# [What needs to be done]
Of all the lines in the records below, copy only those that contain the string "amazing".

##### Data to examine

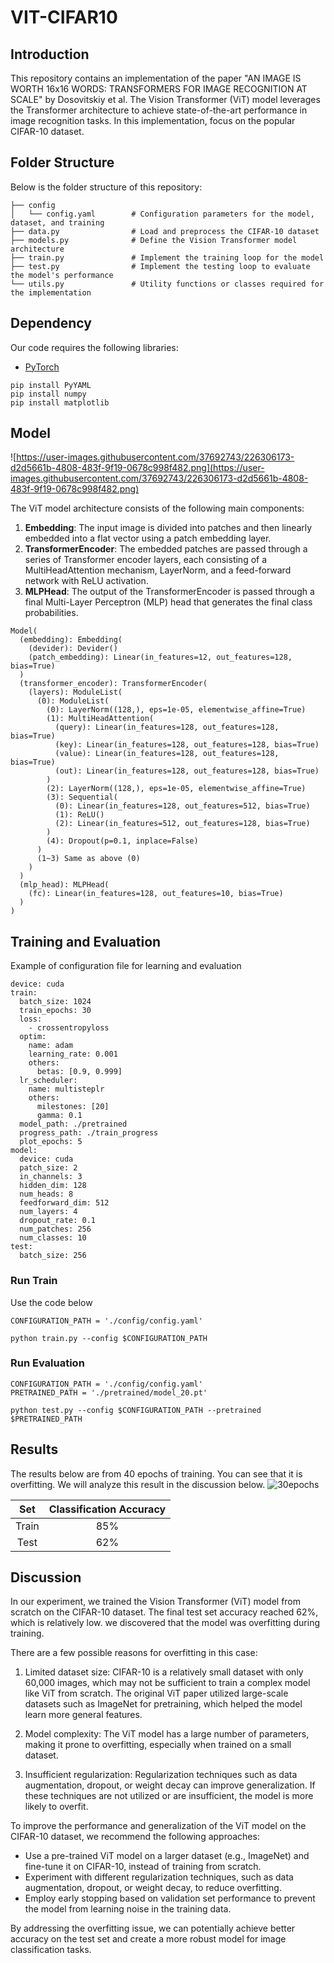 # VIT-CIFAR10

## Introduction

This repository contains an implementation of the paper "AN IMAGE IS WORTH 16x16 WORDS: TRANSFORMERS FOR IMAGE RECOGNITION AT SCALE" by Dosovitskiy et al. The Vision Transformer (ViT) model leverages the Transformer architecture to achieve state-of-the-art performance in image recognition tasks. In this implementation, focus on the popular CIFAR-10 dataset.

## Folder Structure

Below is the folder structure of this repository:

```
├── config
│   └── config.yaml        # Configuration parameters for the model, dataset, and training
├── data.py                # Load and preprocess the CIFAR-10 dataset
├── models.py              # Define the Vision Transformer model architecture
├── train.py               # Implement the training loop for the model
├── test.py                # Implement the testing loop to evaluate the model's performance
└── utils.py               # Utility functions or classes required for the implementation
```

## Dependency

Our code requires the following libraries:

- [PyTorch](https://pytorch.org/)

```
pip install PyYAML
pip install numpy
pip install matplotlib
```

## Model

![https://user-images.githubusercontent.com/37692743/226306173-d2d5661b-4808-483f-9f19-0678c998f482.png](https://user-images.githubusercontent.com/37692743/226306173-d2d5661b-4808-483f-9f19-0678c998f482.png)

The ViT model architecture consists of the following main components:

1. **Embedding**: The input image is divided into patches and then linearly embedded into a flat vector using a patch embedding layer.
2. **TransformerEncoder**: The embedded patches are passed through a series of Transformer encoder layers, each consisting of a MultiHeadAttention mechanism, LayerNorm, and a feed-forward network with ReLU activation.
3. **MLPHead**: The output of the TransformerEncoder is passed through a final Multi-Layer Perceptron (MLP) head that generates the final class probabilities.

```
Model(
  (embedding): Embedding(
    (devider): Devider()
    (patch_embedding): Linear(in_features=12, out_features=128, bias=True)
  )
  (transformer_encoder): TransformerEncoder(
    (layers): ModuleList(
      (0): ModuleList(
        (0): LayerNorm((128,), eps=1e-05, elementwise_affine=True)
        (1): MultiHeadAttention(
          (query): Linear(in_features=128, out_features=128, bias=True)
          (key): Linear(in_features=128, out_features=128, bias=True)
          (value): Linear(in_features=128, out_features=128, bias=True)
          (out): Linear(in_features=128, out_features=128, bias=True)
        )
        (2): LayerNorm((128,), eps=1e-05, elementwise_affine=True)
        (3): Sequential(
          (0): Linear(in_features=128, out_features=512, bias=True)
          (1): ReLU()
          (2): Linear(in_features=512, out_features=128, bias=True)
        )
        (4): Dropout(p=0.1, inplace=False)
      )
      (1~3) Same as above (0)
    )
  )
  (mlp_head): MLPHead(
    (fc): Linear(in_features=128, out_features=10, bias=True)
  )
)
```

## Training and Evaluation

Example of configuration file for learning and evaluation

```
device: cuda
train:
  batch_size: 1024
  train_epochs: 30
  loss:
    - crossentropyloss
  optim:
    name: adam
    learning_rate: 0.001
    others:
      betas: [0.9, 0.999]
  lr_scheduler:
    name: multisteplr
    others:
      milestones: [20]
      gamma: 0.1
  model_path: ./pretrained
  progress_path: ./train_progress
  plot_epochs: 5
model:
  device: cuda
  patch_size: 2
  in_channels: 3
  hidden_dim: 128
  num_heads: 8
  feedforward_dim: 512
  num_layers: 4
  dropout_rate: 0.1
  num_patches: 256
  num_classes: 10
test:
  batch_size: 256
```

### Run Train

Use the code below

```
CONFIGURATION_PATH = './config/config.yaml'

python train.py --config $CONFIGURATION_PATH
```

### Run Evaluation

```
CONFIGURATION_PATH = './config/config.yaml'
PRETRAINED_PATH = './pretrained/model_20.pt'

python test.py --config $CONFIGURATION_PATH --pretrained $PRETRAINED_PATH

```

## Results
The results below are from 40 epochs of training. You can see that it is overfitting. We will analyze this result in the discussion below.
![30epochs](https://user-images.githubusercontent.com/37692743/226512434-c37891b9-483d-4f76-882b-8e643f644c4a.png)

|  Set  | Classification Accuracy |
|:-----:|:-----------------------:|
| Train |          85%            |
| Test  |          62%            |

## Discussion
In our experiment, we trained the Vision Transformer (ViT) model from scratch on the CIFAR-10 dataset. The final test set accuracy reached 62%, which is relatively low. we discovered that the model was overfitting during training.

There are a few possible reasons for overfitting in this case:

1. Limited dataset size: CIFAR-10 is a relatively small dataset with only 60,000 images, which may not be sufficient to train a complex model like ViT from scratch. The original ViT paper utilized large-scale datasets such as ImageNet for pretraining, which helped the model learn more general features.

2. Model complexity: The ViT model has a large number of parameters, making it prone to overfitting, especially when trained on a small dataset.

3. Insufficient regularization: Regularization techniques such as data augmentation, dropout, or weight decay can improve generalization. If these techniques are not utilized or are insufficient, the model is more likely to overfit.

To improve the performance and generalization of the ViT model on the CIFAR-10 dataset, we recommend the following approaches:

- Use a pre-trained ViT model on a larger dataset (e.g., ImageNet) and fine-tune it on CIFAR-10, instead of training from scratch.
- Experiment with different regularization techniques, such as data augmentation, dropout, or weight decay, to reduce overfitting.
- Employ early stopping based on validation set performance to prevent the model from learning noise in the training data.

By addressing the overfitting issue, we can potentially achieve better accuracy on the test set and create a more robust model for image classification tasks.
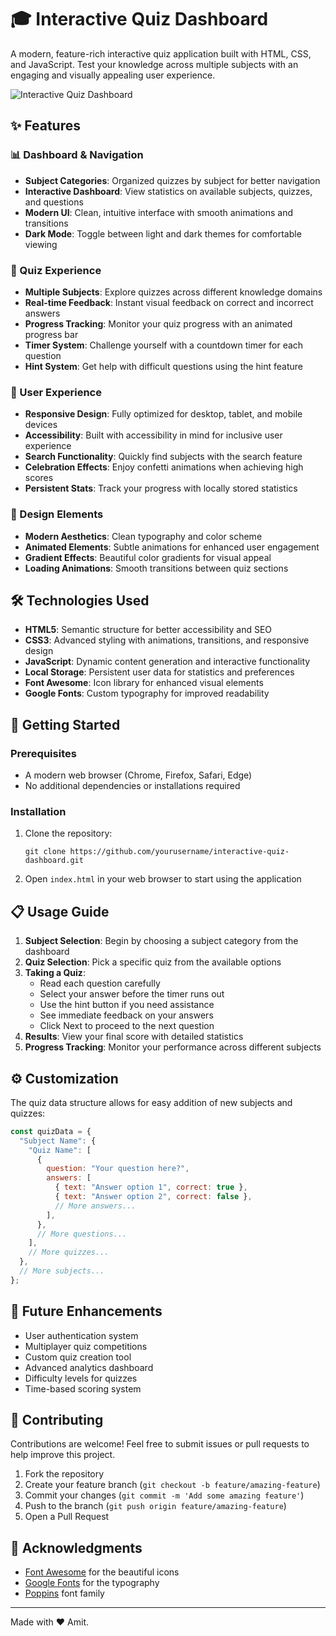# 🎓 Interactive Quiz Dashboard

A modern, feature-rich interactive quiz application built with HTML, CSS, and JavaScript. Test your knowledge across multiple subjects with an engaging and visually appealing user experience.

![Interactive Quiz Dashboard](https://via.placeholder.com/800x400?text=Interactive+Quiz+Dashboard)

## ✨ Features

### 📊 Dashboard & Navigation
- **Subject Categories**: Organized quizzes by subject for better navigation
- **Interactive Dashboard**: View statistics on available subjects, quizzes, and questions
- **Modern UI**: Clean, intuitive interface with smooth animations and transitions
- **Dark Mode**: Toggle between light and dark themes for comfortable viewing

### 🧠 Quiz Experience
- **Multiple Subjects**: Explore quizzes across different knowledge domains
- **Real-time Feedback**: Instant visual feedback on correct and incorrect answers
- **Progress Tracking**: Monitor your quiz progress with an animated progress bar
- **Timer System**: Challenge yourself with a countdown timer for each question
- **Hint System**: Get help with difficult questions using the hint feature

### 📱 User Experience
- **Responsive Design**: Fully optimized for desktop, tablet, and mobile devices
- **Accessibility**: Built with accessibility in mind for inclusive user experience
- **Search Functionality**: Quickly find subjects with the search feature
- **Celebration Effects**: Enjoy confetti animations when achieving high scores
- **Persistent Stats**: Track your progress with locally stored statistics

### 🎨 Design Elements
- **Modern Aesthetics**: Clean typography and color scheme
- **Animated Elements**: Subtle animations for enhanced user engagement
- **Gradient Effects**: Beautiful color gradients for visual appeal
- **Loading Animations**: Smooth transitions between quiz sections

## 🛠️ Technologies Used

- **HTML5**: Semantic structure for better accessibility and SEO
- **CSS3**: Advanced styling with animations, transitions, and responsive design
- **JavaScript**: Dynamic content generation and interactive functionality
- **Local Storage**: Persistent user data for statistics and preferences
- **Font Awesome**: Icon library for enhanced visual elements
- **Google Fonts**: Custom typography for improved readability

## 🚀 Getting Started

### Prerequisites
- A modern web browser (Chrome, Firefox, Safari, Edge)
- No additional dependencies or installations required

### Installation
1. Clone the repository:
   ```
   git clone https://github.com/yourusername/interactive-quiz-dashboard.git
   ```
2. Open `index.html` in your web browser to start using the application

## 📋 Usage Guide

1. **Subject Selection**: Begin by choosing a subject category from the dashboard
2. **Quiz Selection**: Pick a specific quiz from the available options
3. **Taking a Quiz**:
   - Read each question carefully
   - Select your answer before the timer runs out
   - Use the hint button if you need assistance
   - See immediate feedback on your answers
   - Click Next to proceed to the next question
4. **Results**: View your final score with detailed statistics
5. **Progress Tracking**: Monitor your performance across different subjects

## ⚙️ Customization

The quiz data structure allows for easy addition of new subjects and quizzes:

```javascript
const quizData = {
  "Subject Name": {
    "Quiz Name": [
      {
        question: "Your question here?",
        answers: [
          { text: "Answer option 1", correct: true },
          { text: "Answer option 2", correct: false },
          // More answers...
        ],
      },
      // More questions...
    ],
    // More quizzes...
  },
  // More subjects...
};
```

## 🧪 Future Enhancements

- User authentication system
- Multiplayer quiz competitions
- Custom quiz creation tool
- Advanced analytics dashboard
- Difficulty levels for quizzes
- Time-based scoring system

## 🤝 Contributing

Contributions are welcome! Feel free to submit issues or pull requests to help improve this project.

1. Fork the repository
2. Create your feature branch (`git checkout -b feature/amazing-feature`)
3. Commit your changes (`git commit -m 'Add some amazing feature'`)
4. Push to the branch (`git push origin feature/amazing-feature`)
5. Open a Pull Request



## 🙏 Acknowledgments

- [Font Awesome](https://fontawesome.com/) for the beautiful icons
- [Google Fonts](https://fonts.google.com/) for the typography
- [Poppins](https://fonts.google.com/specimen/Poppins) font family

---

Made with ❤️ Amit.

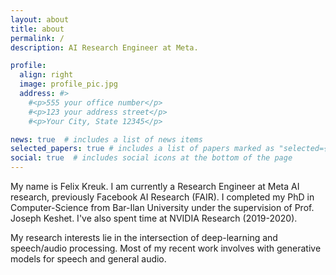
 ```yaml
---
layout: about
title: about
permalink: /
description: AI Research Engineer at Meta.

profile:
  align: right
  image: profile_pic.jpg
  address: #>
    #<p>555 your office number</p>
    #<p>123 your address street</p>
    #<p>Your City, State 12345</p>

news: true  # includes a list of news items
selected_papers: true # includes a list of papers marked as "selected={true}"
social: true  # includes social icons at the bottom of the page
---
```


My name is Felix Kreuk. 
I am currently a Research Engineer at Meta AI research, previously Facebook AI Research (FAIR).
I completed my PhD in Computer-Science from Bar-Ilan University under the supervision of Prof. Joseph Keshet.
I've also spent time at NVIDIA Research (2019-2020).

My research interests lie in the intersection of deep-learning and speech/audio processing. Most of my recent work involves with generative models for speech and general audio.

##########

# [Answer section]
2. Create your feature branch (`git checkout -b feature/amazing-feature`)
3. Commit your changes (`git commit -m 'Add some amazing feature'`)
4. Push to the branch (`git push origin feature/amazing-feature`)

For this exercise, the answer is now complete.